Lições para empreendedores
A história do Grupo Feital serve de alerta e inspiração. O CEO lista três lições principais: manter o foco no fluxo de caixa, renegociar dívidas antes que se tornem impagáveis e investir em inovação mesmo em tempos de crise. "Entender a tecnologia te protege do golpe", afirma, referindo-se à necessidade de separar soluções reais de promessas vazias.
A importância do planejamento
Para o CEO, o planejamento financeiro é a base de qualquer recuperação. Ele recomenda que empreendedores tenham uma reserva de emergência de pelo menos seis meses de despesas. Dados do Banco Central mostram que a taxa de inadimplência das empresas subiu 15% em 2025, o que reforça a necessidade de cautela.
O futuro do Grupo Feital
Após a crise, o Grupo Feital retomou o crescimento. A empresa projeta um aumento de 20% no faturamento para 2026, com foco em expansão para novos mercados. O CEO acredita que a experiência tornou a companhia mais resiliente e preparada para desafios futuros gestão de crise em empresas brasileiras.
Perspectivas para o setor
O setor de serviços no Brasil deve crescer 3,5% em 2026, segundo projeções do IBGE. O Grupo Feital pretende surfar essa onda, com investimentos em tecnologia e em capacitação de equipe.
Perguntas Frequentes
Como o Grupo Feital conseguiu pagar os funcionários com R$ 50?

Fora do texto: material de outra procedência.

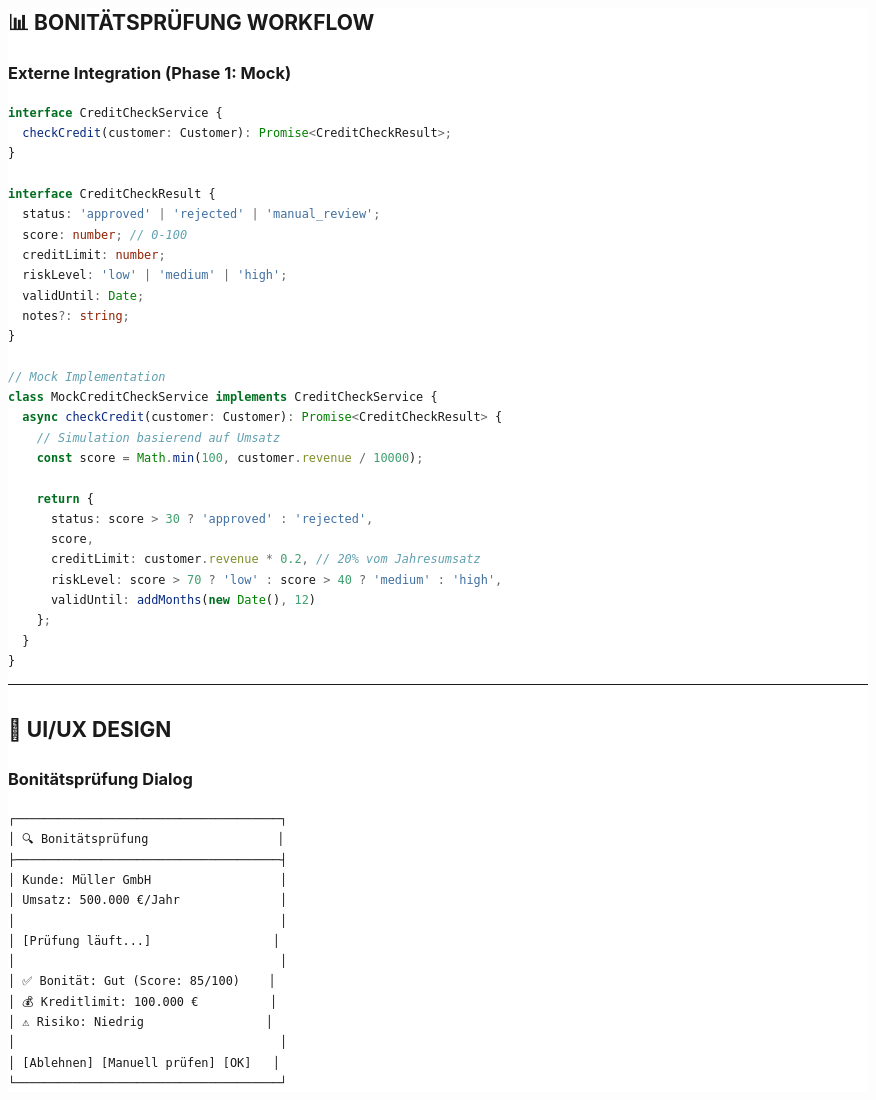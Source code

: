 
## 📊 BONITÄTSPRÜFUNG WORKFLOW

### Externe Integration (Phase 1: Mock)
```typescript
interface CreditCheckService {
  checkCredit(customer: Customer): Promise<CreditCheckResult>;
}

interface CreditCheckResult {
  status: 'approved' | 'rejected' | 'manual_review';
  score: number; // 0-100
  creditLimit: number;
  riskLevel: 'low' | 'medium' | 'high';
  validUntil: Date;
  notes?: string;
}

// Mock Implementation
class MockCreditCheckService implements CreditCheckService {
  async checkCredit(customer: Customer): Promise<CreditCheckResult> {
    // Simulation basierend auf Umsatz
    const score = Math.min(100, customer.revenue / 10000);
    
    return {
      status: score > 30 ? 'approved' : 'rejected',
      score,
      creditLimit: customer.revenue * 0.2, // 20% vom Jahresumsatz
      riskLevel: score > 70 ? 'low' : score > 40 ? 'medium' : 'high',
      validUntil: addMonths(new Date(), 12)
    };
  }
}
```

---

## 🎨 UI/UX DESIGN

### Bonitätsprüfung Dialog
```
┌─────────────────────────────────────┐
│ 🔍 Bonitätsprüfung                  │
├─────────────────────────────────────┤
│ Kunde: Müller GmbH                  │
│ Umsatz: 500.000 €/Jahr              │
│                                     │
│ [Prüfung läuft...]                 │
│                                     │
│ ✅ Bonität: Gut (Score: 85/100)    │
│ 💰 Kreditlimit: 100.000 €          │
│ ⚠️ Risiko: Niedrig                 │
│                                     │
│ [Ablehnen] [Manuell prüfen] [OK]   │
└─────────────────────────────────────┘
```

A empresa renegociou prazos com fornecedores e obteve um empréstimo emergencial de um fundo de investimento parceiro. O CEO destaca que a transparência com os funcionários foi fundamental para manter a confiança.
Quais foram as principais lições da crise?
As principais lições incluem a importância do fluxo de caixa, a necessidade de renegociação antecipada de dívidas e o investimento em inovação como ferramenta de redução de custos.
O Grupo Feital demitiu funcionários durante a crise?
Segundo o CEO, a empresa evitou demissões em massa. Houve cortes pontuais, mas a maioria dos 1.500 funcionários foi mantida, com redução temporária de jornada e salários.
Como a inovação ajudou na recuperação?
A automação de processos e o lançamento de uma plataforma digital reduziram custos operacionais em 30% e aumentaram a produtividade em 40%, segundo o CEO.
O que outros empreendedores podem aprender com o caso?
A principal lição é que a gestão de crise exige ação rápida, foco em caixa e inovação. O CEO recomenda que empreendedores busquem orientação especializada e não hesitem em renegociar dívidas.